[Stored data]

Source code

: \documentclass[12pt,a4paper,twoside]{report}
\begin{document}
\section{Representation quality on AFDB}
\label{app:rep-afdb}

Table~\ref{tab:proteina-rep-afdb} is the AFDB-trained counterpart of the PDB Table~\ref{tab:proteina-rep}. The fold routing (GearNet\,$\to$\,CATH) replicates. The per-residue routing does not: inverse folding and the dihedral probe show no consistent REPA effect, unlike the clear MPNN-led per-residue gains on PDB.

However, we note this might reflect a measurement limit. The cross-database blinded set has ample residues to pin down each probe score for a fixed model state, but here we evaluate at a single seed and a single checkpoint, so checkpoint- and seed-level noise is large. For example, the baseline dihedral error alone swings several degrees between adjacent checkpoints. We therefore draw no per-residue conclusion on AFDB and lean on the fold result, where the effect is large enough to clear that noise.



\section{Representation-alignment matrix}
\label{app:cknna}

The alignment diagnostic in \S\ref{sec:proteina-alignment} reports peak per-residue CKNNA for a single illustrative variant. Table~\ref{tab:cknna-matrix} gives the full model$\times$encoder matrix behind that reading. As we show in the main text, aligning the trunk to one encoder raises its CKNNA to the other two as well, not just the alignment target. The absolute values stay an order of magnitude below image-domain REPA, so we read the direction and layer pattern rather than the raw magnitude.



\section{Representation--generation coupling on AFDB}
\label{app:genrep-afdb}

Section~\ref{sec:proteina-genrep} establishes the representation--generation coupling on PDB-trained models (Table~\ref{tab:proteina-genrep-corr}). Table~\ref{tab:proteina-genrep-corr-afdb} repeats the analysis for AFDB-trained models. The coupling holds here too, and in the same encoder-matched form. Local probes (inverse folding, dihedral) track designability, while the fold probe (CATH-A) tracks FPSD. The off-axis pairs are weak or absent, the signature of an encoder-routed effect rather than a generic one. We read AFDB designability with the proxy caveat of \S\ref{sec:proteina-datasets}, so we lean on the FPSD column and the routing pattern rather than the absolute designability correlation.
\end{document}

### TASK OBJECTIVE
I need each line above reproduced exactly.

### EXERCISE ANSWER
Source code

: \documentclass[12pt,a4paper,twoside]{report}
\begin{document}
\section{Representation quality on AFDB}
\label{app:rep-afdb}

Table~\ref{tab:proteina-rep-afdb} is the AFDB-trained counterpart of the PDB Table~\ref{tab:proteina-rep}. The fold routing (GearNet\,$\to$\,CATH) replicates. The per-residue routing does not: inverse folding and the dihedral probe show no consistent REPA effect, unlike the clear MPNN-led per-residue gains on PDB.

However, we note this might reflect a measurement limit. The cross-database blinded set has ample residues to pin down each probe score for a fixed model state, but here we evaluate at a single seed and a single checkpoint, so checkpoint- and seed-level noise is large. For example, the baseline dihedral error alone swings several degrees between adjacent checkpoints. We therefore draw no per-residue conclusion on AFDB and lean on the fold result, where the effect is large enough to clear that noise.



\section{Representation-alignment matrix}
\label{app:cknna}

The alignment diagnostic in \S\ref{sec:proteina-alignment} reports peak per-residue CKNNA for a single illustrative variant. Table~\ref{tab:cknna-matrix} gives the full model$\times$encoder matrix behind that reading. As we show in the main text, aligning the trunk to one encoder raises its CKNNA to the other two as well, not just the alignment target. The absolute values stay an order of magnitude below image-domain REPA, so we read the direction and layer pattern rather than the raw magnitude.



\section{Representation--generation coupling on AFDB}
\label{app:genrep-afdb}

Section~\ref{sec:proteina-genrep} establishes the representation--generation coupling on PDB-trained models (Table~\ref{tab:proteina-genrep-corr}). Table~\ref{tab:proteina-genrep-corr-afdb} repeats the analysis for AFDB-trained models. The coupling holds here too, and in the same encoder-matched form. Local probes (inverse folding, dihedral) track designability, while the fold probe (CATH-A) tracks FPSD. The off-axis pairs are weak or absent, the signature of an encoder-routed effect rather than a generic one. We read AFDB designability with the proxy caveat of \S\ref{sec:proteina-datasets}, so we lean on the FPSD column and the routing pattern rather than the absolute designability correlation.
\end{document}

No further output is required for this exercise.